Input data START

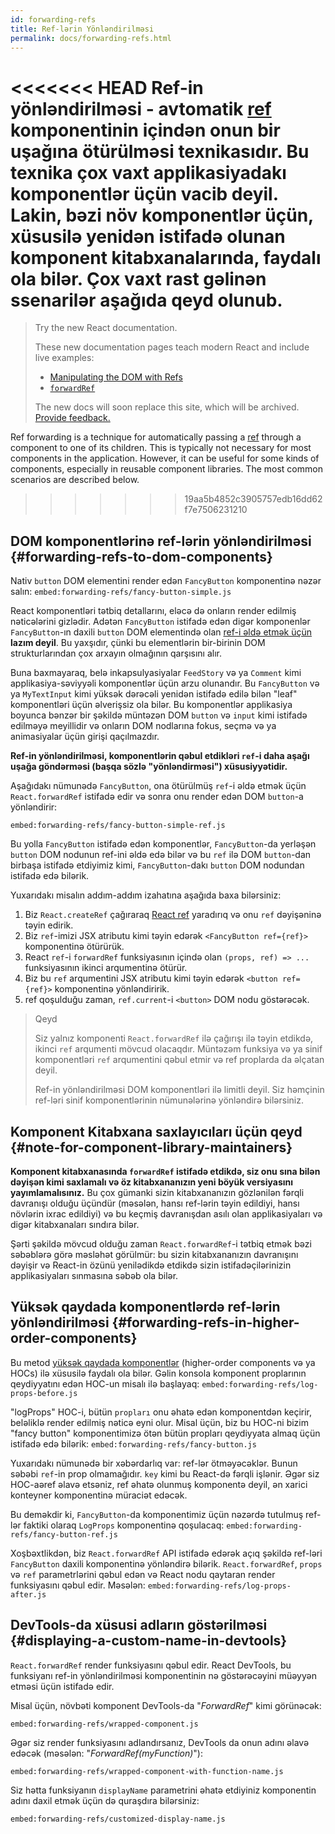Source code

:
 ```yaml
---
id: forwarding-refs
title: Ref-lərin Yönləndirilməsi
permalink: docs/forwarding-refs.html
---
```


<<<<<<< HEAD
Ref-in yönləndirilməsi - avtomatik [ref](/docs/refs-and-the-dom.html) komponentinin içindən onun bir uşağına ötürülməsi texnikasıdır. Bu texnika çox vaxt applikasiyadakı komponentlər üçün vacib deyil. Lakin, bəzi növ komponentlər üçün, xüsusilə yenidən istifadə olunan komponent kitabxanalarında, faydalı ola bilər. Çox vaxt rast gəlinən ssenarilər aşağıda qeyd olunub.
=======
> Try the new React documentation.
> 
> These new documentation pages teach modern React and include live examples:
>
> - [Manipulating the DOM with Refs](https://beta.reactjs.org/learn/manipulating-the-dom-with-refs)
> - [`forwardRef`](https://beta.reactjs.org/reference/react/forwardRef)
>
> The new docs will soon replace this site, which will be archived. [Provide feedback.](https://github.com/reactjs/reactjs.org/issues/3308)

Ref forwarding is a technique for automatically passing a [ref](/docs/refs-and-the-dom.html) through a component to one of its children. This is typically not necessary for most components in the application. However, it can be useful for some kinds of components, especially in reusable component libraries. The most common scenarios are described below.
>>>>>>> 19aa5b4852c3905757edb16dd62f7e7506231210

## DOM komponentlərinə ref-lərin yönləndirilməsi {#forwarding-refs-to-dom-components}

Nativ `button` DOM elementini render edən `FancyButton` komponentinə nəzər salın:
`embed:forwarding-refs/fancy-button-simple.js`

React komponentləri tətbiq detallarını, eləcə də onların render edilmiş nəticələrini gizlədir. Adətən `FancyButton` istifadə edən digər komponenlər `FancyButton`-ın daxili `button` DOM elementində olan [ref-i əldə etmək üçün](/docs/refs-and-the-dom.html) **lazım deyil**. Bu yaxşıdır, çünki bu elementlərin bir-birinin DOM strukturlarından çox arxayın olmağının qarşısını alır.

Buna baxmayaraq, belə inkapsulyasiyalar `FeedStory` və ya `Comment` kimi applikasiya-səviyyəli komponentlər üçün arzu olunandır. Bu `FancyButton` və ya `MyTextInput` kimi yüksək dərəcəli yenidən istifadə edilə bilən "leaf" komponentləri üçün əlverişsiz ola bilər. Bu komponentlər applikasiya boyunca bənzər bir şəkildə müntəzən DOM `button` və `input` kimi istifadə edilməyə meyillidir və onların DOM nodlarına fokus, seçmə və ya animasiyalar üçün girişi qaçılmazdır.

**Ref-in yönləndirilməsi, komponentlərin qəbul etdikləri `ref`-i daha aşağı uşağa göndərməsi (başqa sözlə "yönləndirməsi") xüsusiyyətidir.**

Aşağıdakı nümunədə `FancyButton`, ona ötürülmüş `ref`-i əldə etmək üçün `React.forwardRef` istifadə edir və sonra onu render edən DOM `button`-a yönləndirir:

`embed:forwarding-refs/fancy-button-simple-ref.js`

Bu yolla `FancyButton` istifadə edən komponentlər, `FancyButton`-da yerləşən `button` DOM nodunun ref-ini əldə edə bilər və bu `ref` ilə DOM `button`-dan birbaşa istifadə etdiyimiz kimi, `FancyButton`-dakı `button` DOM nodundan istifadə edə bilərik.

Yuxarıdakı misalın addım-addım izahatına aşağıda baxa bilərsiniz:

1. Biz `React.createRef` çağıraraq [React ref](/docs/refs-and-the-dom.html) yaradırıq və onu `ref` dəyişəninə təyin edirik.
2. Biz `ref`-imizi JSX atributu kimi təyin edərək `<FancyButton ref={ref}>` komponentinə ötürürük.
3. React `ref`-i `forwardRef` funksiyasının içində olan `(props, ref) => ...` funksiyasının ikinci arqumentinə ötürür.
4. Biz bu `ref` arqumentini JSX atributu kimi təyin edərək `<button ref={ref}>` komponentinə yönləndiririk.
5. ref qoşulduğu zaman, `ref.current`-i `<button>` DOM nodu göstərəcək. 

>Qeyd
>
>Siz yalnız komponenti `React.forwardRef` ilə çağırışı ilə təyin etdikdə, ikinci `ref` arqumenti mövcud olacaqdır. Müntəzəm funksiya və ya sinif komponentləri `ref` arqumentini qəbul etmir və ref proplarda da əlçatan deyil. 
>
>Ref-in yönləndirilməsi DOM komponentləri ilə limitli deyil. Siz həmçinin ref-ləri sinif komponentlərinin nümunələrinə yönləndirə bilərsiniz. 

## Komponent Kitabxana saxlayıcıları üçün qeyd {#note-for-component-library-maintainers}

**Komponent kitabxanasında `forwardRef` istifadə etdikdə, siz onu sına bilən dəyişən kimi saxlamalı və öz kitabxananızın yeni böyük versiyasını yayımlamalısınız.** Bu çox gümanki sizin kitabxananızın gözlənilən fərqli davranışı olduğu üçündür (məsələn, hansı ref-lərin təyin edildiyi, hansı növlərin ixrac edildiyi) və bu keçmiş davranışdan asılı olan applikasiyaları və digər kitabxanaları sındıra bilər. 

Şərti şəkildə mövcud olduğu zaman `React.forwardRef`-i tətbiq etmək bəzi səbəblərə görə məsləhət görülmür: bu sizin kitabxananızın davranışını dəyişir və React-in özünü yenilədikdə etdikdə sizin istifadəçilərinizin applikasiyaları sınmasına səbəb ola bilər.

## Yüksək qaydada komponentlərdə ref-lərin yönləndirilməsi {#forwarding-refs-in-higher-order-components}

Bu metod [yüksək qaydada komponentlər](/docs/higher-order-components.html) (higher-order components və ya HOCs) ilə xüsusilə faydalı ola bilər. Gəlin konsola komponent proplarının qeydiyyatını edən HOC-un misalı ilə başlayaq:
`embed:forwarding-refs/log-props-before.js`

"logProps" HOC-i, bütün `propları` onu əhatə edən komponentdən keçirir, beləliklə render edilmiş nəticə eyni olur. Misal üçün, biz bu HOC-ni bizim "fancy button" komponentimizə ötən bütün propları qeydiyyata almaq üçün istifadə edə bilərik:
`embed:forwarding-refs/fancy-button.js`

Yuxarıdakı nümunədə bir xəbərdarlıq var: ref-lər ötməyəcəklər. Bunun səbəbi `ref`-in prop olmamağıdır. `key` kimi bu React-də fərqli işlənir. Əgər siz HOC-aəref əlavə etsəniz, ref əhatə olunmuş komponentə deyil, ən xarici konteyner komponentinə müraciət edəcək.

Bu deməkdir ki, `FancyButton`-da komponentimiz üçün nəzərdə tutulmuş ref-lər faktiki olaraq `LogProps` komponentinə qoşulacaq:
`embed:forwarding-refs/fancy-button-ref.js`

Xoşbəxtlikdən, biz  `React.forwardRef` API istifadə edərək açıq şəkildə ref-ləri `FancyButton` daxili komponentinə yönləndirə bilərik. `React.forwardRef`, `props` və `ref` parametrlərini qəbul edən və React nodu qaytaran render funksiyasını qəbul edir. Məsələn:
`embed:forwarding-refs/log-props-after.js`

## DevTools-da xüsusi adların göstərilməsi {#displaying-a-custom-name-in-devtools}

`React.forwardRef` render funksiyasını qəbul edir. React DevTools, bu funksiyanı ref-in yönləndirilməsi komponentinin nə göstərəcəyini müəyyən etməsi üçün istifadə edir.

Misal üçün, növbəti komponent DevTools-da "*ForwardRef*" kimi görünəcək:

`embed:forwarding-refs/wrapped-component.js`

Əgər siz render funksiyasını adlandırsanız, DevTools da onun adını əlavə edəcək (məsələn: "*ForwardRef(myFunction)*"):

`embed:forwarding-refs/wrapped-component-with-function-name.js`

Siz hətta funksiyanın `displayName` parametrini əhatə etdiyiniz komponentin adını daxil etmək üçün də quraşdıra bilərsiniz:

`embed:forwarding-refs/customized-display-name.js`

Input data END

Exercise description
Among the records above, find each line holding the string "docs" and pull it out.

Response to the task
permalink: docs/forwarding-refs.html
Ref-in yönləndirilməsi - avtomatik [ref](/docs/refs-and-the-dom.html) komponentinin içindən onun bir uşağına ötürülməsi texnikasıdır. Bu texnika çox vaxt applikasiyadakı komponentlər üçün vacib deyil. Lakin, bəzi növ komponentlər üçün, xüsusilə yenidən istifadə olunan komponent kitabxanalarında, faydalı ola bilər. Çox vaxt rast gəlinən ssenarilər aşağıda qeyd olunub.
> The new docs will soon replace this site, which will be archived. [Provide feedback.](https://github.com/reactjs/reactjs.org/issues/3308)
Ref forwarding is a technique for automatically passing a [ref](/docs/refs-and-the-dom.html) through a component to one of its children. This is typically not necessary for most components in the application. However, it can be useful for some kinds of components, especially in reusable component libraries. The most common scenarios are described below.
React komponentləri tətbiq detallarını, eləcə də onların render edilmiş nəticələrini gizlədir. Adətən `FancyButton` istifadə edən digər komponenlər `FancyButton`-ın daxili `button` DOM elementində olan [ref-i əldə etmək üçün](/docs/refs-and-the-dom.html) **lazım deyil**. Bu yaxşıdır, çünki bu elementlərin bir-birinin DOM strukturlarından çox arxayın olmağının qarşısını alır.
1. Biz `React.createRef` çağıraraq [React ref](/docs/refs-and-the-dom.html) yaradırıq və onu `ref` dəyişəninə təyin edirik.
Bu metod [yüksək qaydada komponentlər](/docs/higher-order-components.html) (higher-order components və ya HOCs) ilə xüsusilə faydalı ola bilər. Gəlin konsola komponent proplarının qeydiyyatını edən HOC-un misalı ilə başlayaq:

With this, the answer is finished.